Re: [Haskell-cafe] Data.Array.Accelerate initialization timings

2012-02-22 Thread Manuel M T Chakravarty
Martin Dybdal:
> On 20 February 2012 16:39, Paul Sujkov  wrote:
>> Ah, it seems that I see now what's going wrong way. I'm not using the 'run'
>> function from the CUDA backend, and so by default I guess the code is
>> interpreted (the test backend used for semantics check). However, it's not
>> perfectly clear how to use CUDA backend explicitly.
> 
> Neither the interpreter or the CUDA code are used in your example.
> Everything in Data.Array.Accelerate are front-end stuff, your arrays
> are allocated on the host, so it is here there is an inefficiency.
> 
> The "use" method inserts a statement in the syntax tree generated by
> the front-end, which the back-end can use as a hint to transfer that
> array to the GPU, while compiling the rest of the program into CUDA
> code. The Data.Array.Accelerate.CUDA.run function is the one that
> actually moves the arrays to the GPU.
> 
> I haven't tried executing your code and I'm not sure why the front-end
> is that slow.

The 'fromList' function is mostly meant for testing or to initialise small 
arrays.  It is not particularly optimised.  (Going via a vanilla list is just a 
bad idea if you want performance.)

For efficient data marshalling have a look at the modules under 
Data.Array.Accelerate.IO.

Manuel


___
Haskell-Cafe mailing list
Haskell-Cafe@haskell.org
http://www.haskell.org/mailman/listinfo/haskell-cafe


Re: [Haskell-cafe] Data.Array.Accelerate initialization timings

2012-02-22 Thread Martin Dybdal
On 20 February 2012 16:39, Paul Sujkov  wrote:
> Ah, it seems that I see now what's going wrong way. I'm not using the 'run'
> function from the CUDA backend, and so by default I guess the code is
> interpreted (the test backend used for semantics check). However, it's not
> perfectly clear how to use CUDA backend explicitly.
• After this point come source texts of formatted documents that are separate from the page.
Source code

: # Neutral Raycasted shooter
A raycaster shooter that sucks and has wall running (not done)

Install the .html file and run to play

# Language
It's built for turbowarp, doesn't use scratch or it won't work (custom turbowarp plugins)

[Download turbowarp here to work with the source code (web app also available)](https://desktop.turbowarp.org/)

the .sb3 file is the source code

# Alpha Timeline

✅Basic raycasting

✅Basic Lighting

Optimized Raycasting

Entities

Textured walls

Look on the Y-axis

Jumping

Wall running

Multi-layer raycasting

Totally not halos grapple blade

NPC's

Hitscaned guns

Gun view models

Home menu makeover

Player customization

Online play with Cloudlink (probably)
Neither the interpreter or the CUDA code are used in your example.
Everything in Data.Array.Accelerate are front-end stuff, your arrays
are allocated on the host, so it is here there is an inefficiency.
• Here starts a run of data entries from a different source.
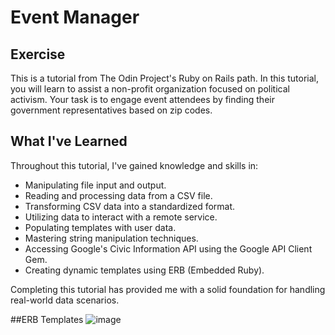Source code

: # Event Manager

## Exercise

This is a tutorial from The Odin Project's Ruby on Rails path. In this tutorial, you will learn to assist a non-profit organization focused on political activism. Your task is to engage event attendees by finding their government representatives based on zip codes.

## What I've Learned

Throughout this tutorial, I've gained knowledge and skills in:

- Manipulating file input and output.
- Reading and processing data from a CSV file.
- Transforming CSV data into a standardized format.
- Utilizing data to interact with a remote service.
- Populating templates with user data.
- Mastering string manipulation techniques.
- Accessing Google's Civic Information API using the Google API Client Gem.
- Creating dynamic templates using ERB (Embedded Ruby).

Completing this tutorial has provided me with a solid foundation for handling real-world data scenarios.

##ERB Templates 
![image](https://github.com/MarlonMontenegro/event_manager/assets/103525183/9672232e-e050-4adf-9730-cced1cf39acf)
The "use" method inserts a statement in the syntax tree generated by
the front-end, which the back-end can use as a hint to transfer that
array to the GPU, while compiling the rest of the program into CUDA
code. The Data.Array.Accelerate.CUDA.run function is the one that
actually moves the arrays to the GPU.

I haven't tried executing your code and I'm not sure why the front-end
is that slow.

-- 
Martin Dybdal

___
Haskell-Cafe mailing list
Haskell-Cafe@haskell.org
http://www.haskell.org/mailman/listinfo/haskell-cafe


Re: [Haskell-cafe] Data.Array.Accelerate initialization timings

2012-02-20 Thread Paul Sujkov
Ah, it seems that I see now what's going wrong way. I'm not using the 'run'
function from the CUDA backend, and so by default I guess the code is
interpreted (the test backend used for semantics check). However, it's not
perfectly clear how to use CUDA backend explicitly.

If you have any suggestions, it would be a great help!
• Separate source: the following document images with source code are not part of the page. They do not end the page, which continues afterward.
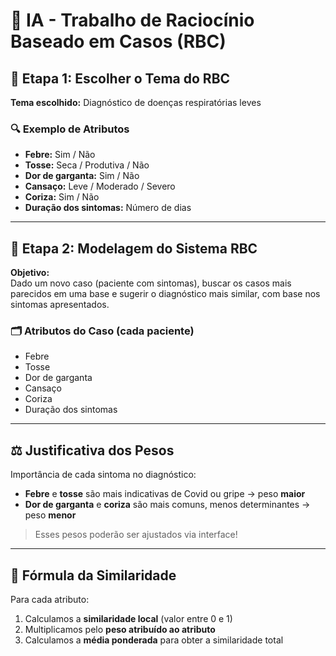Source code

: # 🤖 IA - Trabalho de Raciocínio Baseado em Casos (RBC)

## 🔧 Etapa 1: Escolher o Tema do RBC
**Tema escolhido:** Diagnóstico de doenças respiratórias leves

### 🔍 Exemplo de Atributos
- **Febre:** Sim / Não  
- **Tosse:** Seca / Produtiva / Não  
- **Dor de garganta:** Sim / Não  
- **Cansaço:** Leve / Moderado / Severo  
- **Coriza:** Sim / Não  
- **Duração dos sintomas:** Número de dias  

---

## 🧠 Etapa 2: Modelagem do Sistema RBC

**Objetivo:**  
Dado um novo caso (paciente com sintomas), buscar os casos mais parecidos em uma base e sugerir o diagnóstico mais similar, com base nos sintomas apresentados.

### 🗂️ Atributos do Caso (cada paciente)
- Febre  
- Tosse  
- Dor de garganta  
- Cansaço  
- Coriza  
- Duração dos sintomas  

---

## ⚖️ Justificativa dos Pesos

Importância de cada sintoma no diagnóstico:

- **Febre** e **tosse** são mais indicativas de Covid ou gripe → peso **maior**  
- **Dor de garganta** e **coriza** são mais comuns, menos determinantes → peso **menor**

> Esses pesos poderão ser ajustados via interface!

---

## 🧮 Fórmula da Similaridade

Para cada atributo:

1. Calculamos a **similaridade local** (valor entre 0 e 1)  
2. Multiplicamos pelo **peso atribuído ao atributo**  
3. Calculamos a **média ponderada** para obter a similaridade total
On 20 February 2012 16:06, Alex Gremm  wrote:

> Hi Paul,
>
> even though I just started reading about Accelerate, it seems to me that
> you didn't use the "use" method which according to [1] initiates
> asynchronous data transfer from host to GPU.
>
>
> Cheers,
> Alex
>
> [1]: http://www.cse.unsw.edu.au/%7Echak/papers/acc-cuda.pdf
> On 20/02/12 14:46, Paul Sujkov wrote:
> > Hi everyone,
> >
> > since accelerate mail list seems to be defunct, I'm trying to ask
> > specific questions here. The problem is: array initialization in
> > Data.Array.Accelerate takes a 10x amount of time in contrast to both
> > Data.Array and bare C++ CUDA array initialization. This can be due to
> > Data.Array.Accelerate having two backends (however, it's own tests show
> > that my nVidia card is CUDA-capable), but I'm not aware of how can I
> > profile GPU to check whether it is used or not. Anyway, here's code:
> >
> > http://hpaste.org/64036
> >
> > both generateArray (DIM3) and generateArray1 (DIM1) take the same amount
> > of time to initialize array. I'd say the problem is in GPU memory
> > copying time, but here's bare C++ code:
> >
> > http://hpaste.org/64037
> >
> > which does exactly the same, but 10 times faster. I'm wandering what am
> > I doing wrong and how to check if I really am. Thanks in advance if
> > anyone can point me on my mistakes!
> >
> > --
> > Regards, Paul Sujkov
> >
> >
> > ___
> > Haskell-Cafe mailing list
> > Haskell-Cafe@haskell.org
> > http://www.haskell.org/mailman/listinfo/haskell-cafe
>
>


-- 
Regards, Paul Sujkov
___
Haskell-Cafe mailing list
Haskell-Cafe@haskell.org
http://www.haskell.org/mailman/listinfo/haskell-cafe


Re: [Haskell-cafe] Data.Array.Accelerate initialization timings

2012-02-20 Thread Paul Sujkov
Yep. It doesn't help:

generateArray1 n = Acc.use $ Acc.fromList (Acc.Z Acc.:. n*n*n) [0..n*n*n]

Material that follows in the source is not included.